LOO Visualization / Stacking

I would like to present the result of a model comparison to a broad audience and am looking into different options for presenting the differences between models.

The comparison consists of six simple Bernoulli models fit with stan_glm and one fixed effect, which is one of six measurement metric being evaluated. All models are fit to the same data set of 110k observations, and the intent is to compare the probable explanatory effect of each metric.

The covariate for each model has been scaled to the unit interval. The covariate for each model consistently has a coefficient of .06 to .07 with a tight interval; the intercept for each model tends to be around .7, again with a very tight interval. The models are fit with a normal prior (0,2) on the Intercept and a normal prior of (0,.12) on the covariate, with 4000 draws from the posterior. The models ran and loo was calculated for each model without any noted errors for either function. The loo values are almost identical to the WAIC values calculated by INLA.

I have two questions on which I would appreciate the community’s views. The first is whether there is a convenient graphical representation of the following loo model comparison table, which includes both the six models of interest and a seventh intercept-only model, described as “BASE”:

model elpd_diff se_diff
model3 -0.0 0.0
model5 -4.4 7.9
model1 -4.7 9.1
model2 -8.7 9.4
model4 -16.6 8.9
model6 -21.3 8.0
BASE -41.4 9.1

For example, ordinarily to compare distributions with a standard error, I would present overlapping (presumably Gaussian) density plots so viewers could visualize how some distributions overlap and others do not. I suspect that LOO comparisons may not be readily amenable to this treatment as the samples are from a tail and from a predictive distribution that may not even be Gaussian in nature. But I wanted to check and see if anyone felt differently or could report success in visualizing LOO predictive distribution comparisons to a lay audience.

The second and more important question arises from strange behavior I am seeing from the stacking algorithm included with loo depending on whether the intercept-only (“BASE”) model is included.

Below, the first table reports the stacking, bma_plus (pseudo BMA with bootstrap), and bma (pseudo BMA, no bootstrap) weights calculated by the loo_model_weights function, for the six models in question plus the BASE intercept model. The second table calculates the same weights but this time excludes the additional BASE model. Note that the models have been placed in name order rather than descending quality order as in the previous table.

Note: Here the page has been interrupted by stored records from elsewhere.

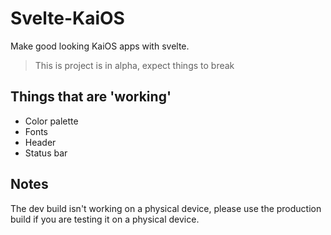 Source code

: # Svelte-KaiOS

Make good looking KaiOS apps with svelte.

> This is project is in alpha, expect things to break

## Things that are 'working'

- Color palette
- Fonts
- Header
- Status bar

## Notes

The dev build isn't working on a physical device, please use the production build if you are testing it on a physical device.
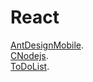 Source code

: # React  
[AntDesignMobile](https://xiaoxuqin.github.io/React/AntDesignMobile/index.html).   
[CNodejs](https://xiaoxuqin.github.io/React/CNodejs/index.html).   
[ToDoList](https://xiaoxuqin.github.io/React/ToDoList/index.html). 
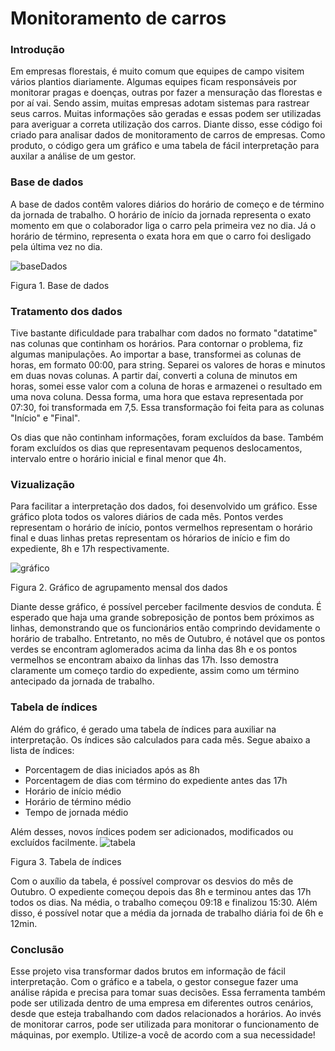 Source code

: # Monitoramento de carros

### Introdução
Em empresas florestais, é muito comum que equipes de campo visitem vários plantios diariamente. Algumas equipes ficam responsáveis por monitorar pragas e doenças, outras por fazer a mensuração das florestas e por aí vai. Sendo assim, muitas empresas adotam sistemas para rastrear seus carros. Muitas informações são geradas e essas podem ser utilizadas para averiguar a correta utilização dos carros.
Diante disso, esse código foi criado para analisar dados de monitoramento de carros de empresas. Como produto, o código gera um gráfico e uma tabela de fácil interpretação para auxilar a análise de um gestor.

### Base de dados
A base de dados contêm valores diários do horário de começo e de término da jornada de trabalho. O horário de início da jornada representa o exato momento em que o colaborador liga o carro pela primeira vez no dia. Já o horário de término, representa o exata hora em que o carro foi desligado pela última vez no dia.

![baseDados](https://user-images.githubusercontent.com/51482960/81893231-89994880-9583-11ea-818f-ff9b1b7afd80.png)

Figura 1. Base de dados


### Tratamento dos dados
Tive bastante dificuldade para trabalhar com dados no formato "datatime" nas colunas que continham os horários. Para contornar o problema, fiz algumas manipulações. Ao importar a base, transformei as colunas de horas, em formato 00:00, para string. Separei os valores de horas e minutos em duas novas colunas. A partir daí, converti a coluna de minutos em horas, somei esse valor com a coluna de horas e armazenei o resultado em uma nova coluna. Dessa forma, uma hora que estava representada por 07:30, foi transformada em 7,5. Essa transformação foi feita para as colunas "Início" e "Final". 

Os dias que não continham informações, foram excluídos da base. Também foram excluídos os dias que representavam pequenos deslocamentos, intervalo entre o horário inicial e final menor que 4h.  


### Vizualização
Para facilitar a interpretação dos dados, foi desenvolvido um gráfico. Esse gráfico plota todos os valores diários de cada mês. Pontos verdes representam o horário de início, pontos vermelhos representam o horário final e duas linhas pretas representam os hórarios de início e fim do expediente, 8h e 17h respectivamente.

![gráfico](https://user-images.githubusercontent.com/51482960/81885833-9614a580-9571-11ea-979a-1e85c8602f99.png)

Figura 2. Gráfico de agrupamento mensal dos dados

Diante desse gráfico, é possível perceber facilmente desvios de conduta. É esperado que haja uma grande sobreposição de pontos bem próximos as linhas, demonstrando que os funcionários então comprindo devidamente o horário de trabalho. Entretanto, no mês de Outubro, é notável que os pontos verdes se encontram aglomerados acima da linha das 8h e os pontos vermelhos se encontram abaixo da linhas das 17h. Isso demostra claramente um começo tardio do expediente, assim como um término antecipado da jornada de trabalho.

### Tabela de índices
Além do gráfico, é gerado uma tabela de índices para auxiliar na interpretação. Os índices são calculados para cada mês.
Segue abaixo a lista de índices: 
- Porcentagem de dias iniciados após as 8h
- Porcentagem de dias com término do expediente antes das 17h
- Horário de início médio
- Horário de término médio
- Tempo de jornada médio

Além desses, novos índices podem ser adicionados, modificados ou excluídos facilmente.
![tabela](https://user-images.githubusercontent.com/51482960/82607776-d5557e80-9b8f-11ea-92ff-ac7d7a32138a.png)

Figura 3. Tabela de índices

Com o auxílio da tabela, é possível comprovar os desvios do mês de Outubro. O expediente começou depois das 8h e terminou antes das 17h todos os dias. Na média, o trabalho começou 09:18 e finalizou 15:30. Além disso, é possível notar que a média da jornada de trabalho diária foi de 6h e 12min. 

### Conclusão
Esse projeto visa transformar dados brutos em informação de fácil interpretação. Com o gráfico e a tabela, o gestor consegue fazer uma análise rápida e precisa para tomar suas decisões.
Essa ferramenta também pode ser utilizada dentro de uma empresa em diferentes outros cenários, desde que esteja trabalhando com dados relacionados a horários. Ao invés de monitorar carros, pode ser utilizada para monitorar o funcionamento de máquinas, por exemplo.
Utilize-a você de acordo com a sua necessidade!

model stack_weight bmaplus_weight bma_weight
model1 .097 .216 .009
model2 .221 .034 .000
model3 .347 .551 .979
model4 .130 .003 .000
model5 .204 .196 .012
model6 .000 .000 .000
BASE .000 .000 .000
model stack_weight bmaplus_weight bma_weight
model1 .301 .213 .009
model2 .090 .029 .000
model3 .418 .586 .979
model4 .000 .006 .000
model5 .191 .166 .012
model6 .000 .000 .000
BASE not incl not incl not incl

When comparing the two tables, the pseudoBMA with no bootstrap weights are identical. The pseudoBMA with bootstrap results are slightly different, but very similar. The stacking weights, although they correctly assign zero weight to the base model, change dramatically for reasons I cannot ascertain. Why would the addition of a model found to receive (essentially) no weight affect the weights of models that are being (substantially) weighted?

My understanding of stacking from reading the paper of Yao et al is that stacking is intended to avoid something like this happening, and to be more robust to this problem than the pseudo-BMA methods I have displayed also. Aside from specifying the weighting method, I left all function defaults in place.

Any thoughts on what might be happening?

Our resident loo and model comparison generally is @avehtari . If you’re lucky he may have time to provide some guidance.

  1. Model 3 is baseline 0, and for all others you could plot elpd_diff and interval based on se_diff
  2. Or you could make BASE as the baseline to show whether other models are different from that. You would need to compute those differences yourself (but this gave me an idea that we could add a feature to make it easy to choose the baseline model)

With this amount of data, it’s likely that the related uncertainties are close to Gaussian.

I don’t understand what you mean by this. It feels like misunderstanding, so if you can elaborate we can check this out.

Me neither. Looks like a bug or weak identifiability of weights and unstable optimization. This should be investigated more. Pinging @yuling

non-zero bmaplus weights indicate the models have similar predictive performance, and non.zero stacking weights indicate that in addition the predictive distributions are that way different that the combination is better than any single.

Aki, no misunderstanding, I was just speculating on possible reasons why the distributions might not be approximately Gaussian; because it sounds like they probably are, this becomes a non-issue.

I’m happy to backchannel with my code if there is interest in investigating this issue. Many thanks. In the meantime, I will run with Pseudo-BMA+ for my analysis, as it seems to be providing reasonable results.

It depends on which distribution you are talking. The pointwise elpd values can have highly non-Gaussian distribution, but with certain conditions the uncertainty in the expectation is well modelled with Gaussian (usual CLT conditions). We’ll soon have a new paper discussing this more.

Yes, we should be aware of the failure modes or fix the bugs in code.